がんのリハビリの基本と実際をバランスよく著した待望の書
書評者: 生駒 一憲 (北大病院教授・リハビリテーション学)
 今日,がん医療に対する注目は非常に高い。これはがん医療の進歩が著しく,不治の病ではなくなりつつあることが一つの理由であろう。ところで,このがん医療の進歩を支えるのがリハビリテーションであることをご存じだろうか。リハビリテーションは,一人一人の生活がより快適で意味のあるものになるようにさまざまな手法を用いてアプローチする専門技術である。がん患者の生存率が伸び,がんと共存する時代では,このリハビリテーションの良し悪しが人々の生活の質に直結し,ひいては人生そのものにも影響を及ぼすことは想像に難くない。薬物,放射線,手術などの進歩を,人にとってより恩恵のあるものとするために,リハビリテーションは不可欠である。

 このたび辻哲也先生が編集された『がんのリハビリテーションマニュアル――周術期から緩和ケアまで』は,がんのリハビリテーションを行う上で,押さえるべき基本と実際の臨床をバランスよく著したもので,今まさに待望の一冊である。
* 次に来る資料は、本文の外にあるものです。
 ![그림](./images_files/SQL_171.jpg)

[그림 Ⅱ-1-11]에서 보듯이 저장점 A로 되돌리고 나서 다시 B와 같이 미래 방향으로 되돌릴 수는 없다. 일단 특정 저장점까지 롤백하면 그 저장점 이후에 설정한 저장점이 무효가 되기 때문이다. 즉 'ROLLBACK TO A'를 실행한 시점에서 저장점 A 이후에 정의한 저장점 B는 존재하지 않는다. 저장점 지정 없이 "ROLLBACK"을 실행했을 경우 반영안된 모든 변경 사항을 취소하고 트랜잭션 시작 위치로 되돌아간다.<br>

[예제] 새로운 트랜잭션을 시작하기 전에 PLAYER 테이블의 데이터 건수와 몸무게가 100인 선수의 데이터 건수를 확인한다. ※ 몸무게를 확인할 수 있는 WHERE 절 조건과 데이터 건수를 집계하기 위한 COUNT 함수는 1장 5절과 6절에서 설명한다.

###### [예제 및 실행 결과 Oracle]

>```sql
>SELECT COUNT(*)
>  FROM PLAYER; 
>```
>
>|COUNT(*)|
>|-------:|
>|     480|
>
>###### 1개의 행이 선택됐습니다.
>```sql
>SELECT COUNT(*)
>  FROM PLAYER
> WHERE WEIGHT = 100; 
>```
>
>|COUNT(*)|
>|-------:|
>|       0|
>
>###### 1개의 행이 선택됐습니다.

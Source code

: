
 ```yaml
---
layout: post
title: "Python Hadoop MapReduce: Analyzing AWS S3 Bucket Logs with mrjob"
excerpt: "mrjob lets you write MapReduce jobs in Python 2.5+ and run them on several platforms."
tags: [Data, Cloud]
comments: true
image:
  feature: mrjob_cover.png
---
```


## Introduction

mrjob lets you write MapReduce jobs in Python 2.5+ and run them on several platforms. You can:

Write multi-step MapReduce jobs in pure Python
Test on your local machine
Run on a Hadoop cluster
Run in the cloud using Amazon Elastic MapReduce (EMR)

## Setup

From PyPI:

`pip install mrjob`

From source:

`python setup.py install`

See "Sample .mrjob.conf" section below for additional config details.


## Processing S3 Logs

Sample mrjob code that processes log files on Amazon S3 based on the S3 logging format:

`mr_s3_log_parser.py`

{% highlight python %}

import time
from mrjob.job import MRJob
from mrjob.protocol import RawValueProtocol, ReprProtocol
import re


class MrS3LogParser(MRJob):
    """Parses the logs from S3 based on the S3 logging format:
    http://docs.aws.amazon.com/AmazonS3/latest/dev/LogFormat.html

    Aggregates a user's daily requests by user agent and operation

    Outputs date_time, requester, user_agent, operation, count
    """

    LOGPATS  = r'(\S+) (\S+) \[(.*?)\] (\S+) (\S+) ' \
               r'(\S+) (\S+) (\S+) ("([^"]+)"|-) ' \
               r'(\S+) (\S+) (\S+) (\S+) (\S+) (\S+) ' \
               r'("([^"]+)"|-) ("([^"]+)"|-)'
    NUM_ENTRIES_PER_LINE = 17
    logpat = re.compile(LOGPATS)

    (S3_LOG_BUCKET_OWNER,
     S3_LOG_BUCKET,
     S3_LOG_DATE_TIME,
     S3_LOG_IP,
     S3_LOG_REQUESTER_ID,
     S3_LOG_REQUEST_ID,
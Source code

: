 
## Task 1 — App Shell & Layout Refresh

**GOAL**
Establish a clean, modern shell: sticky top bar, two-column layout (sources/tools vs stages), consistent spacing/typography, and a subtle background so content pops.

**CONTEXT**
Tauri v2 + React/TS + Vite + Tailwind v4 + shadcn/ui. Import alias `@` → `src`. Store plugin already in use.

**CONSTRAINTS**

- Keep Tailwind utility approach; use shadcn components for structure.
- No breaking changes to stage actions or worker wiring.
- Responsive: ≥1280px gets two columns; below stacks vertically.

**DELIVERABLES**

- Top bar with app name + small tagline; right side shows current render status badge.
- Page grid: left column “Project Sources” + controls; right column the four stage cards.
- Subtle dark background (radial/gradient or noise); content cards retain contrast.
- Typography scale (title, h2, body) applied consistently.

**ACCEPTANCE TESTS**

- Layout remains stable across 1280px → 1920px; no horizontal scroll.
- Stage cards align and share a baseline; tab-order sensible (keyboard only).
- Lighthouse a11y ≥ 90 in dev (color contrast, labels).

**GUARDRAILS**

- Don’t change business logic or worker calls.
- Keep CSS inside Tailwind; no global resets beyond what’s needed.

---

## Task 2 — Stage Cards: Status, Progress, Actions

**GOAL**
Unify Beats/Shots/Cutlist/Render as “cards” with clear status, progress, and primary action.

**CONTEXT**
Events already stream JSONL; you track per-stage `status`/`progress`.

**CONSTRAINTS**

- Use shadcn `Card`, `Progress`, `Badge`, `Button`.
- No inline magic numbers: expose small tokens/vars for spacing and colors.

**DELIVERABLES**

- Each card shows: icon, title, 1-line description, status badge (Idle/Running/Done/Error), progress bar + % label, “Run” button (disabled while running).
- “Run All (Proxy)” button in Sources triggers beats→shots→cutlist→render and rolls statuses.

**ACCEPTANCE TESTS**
 辻先生は日本のがんのリハビリテーションを先導され,今日,名実ともにこの分野でのリーダーである。2010年度診療報酬改定で設けられた「がんのリハビリテーション料」算定に必要な研修会の開催を主導され,また,現在はがんのリハビリテーションガイドラインとグランドビジョンの作成に傾注されている。この書物を編纂されるに最もふさわしい先生である。

 本書の内容は以下のようなものである。第I章「総論」は辻先生の執筆により,がんのリハビリテーションの概要と重要性が簡潔に記されている。この章を読むだけでも十分価値のある書物であるが,臨床に携わる諸氏はさらにその実際を知らねばならない。第II章では,「脳腫瘍」「頭頸部がん」「乳がん・婦人科がん」「肺がん・消化器系がん」「骨・軟部腫瘍,骨転移,脊髄腫瘍」「造血器腫瘍」「小児がん」についての実践的な記述が続く。図表や写真を多用し,臨床ですぐに役立つように工夫されている。第III章は緩和ケアのリハビリテーションについて述べられており,その中の見出しには「進行がん・末期がん」「がん性疼痛」「廃用症候群・体力消耗状態・がん悪液質症候群」「進行がん患者の基本動作,歩行・移動障害」「進行がん患者の呼吸困難」「日常生活動作」「緩和ケアチーム」「こころのケア」などの言葉が登場する。この分野のリハビリテーションアプローチも欠かすことはできない。

 がん医療は上述のようにリハビリテーションなくしては成り立たない。この一冊ががん医療に携わる多くの人々に読まれ,がんのリハビリテーションが医療現場に浸透し,がん患者に恩恵がもたらされることを切に望む。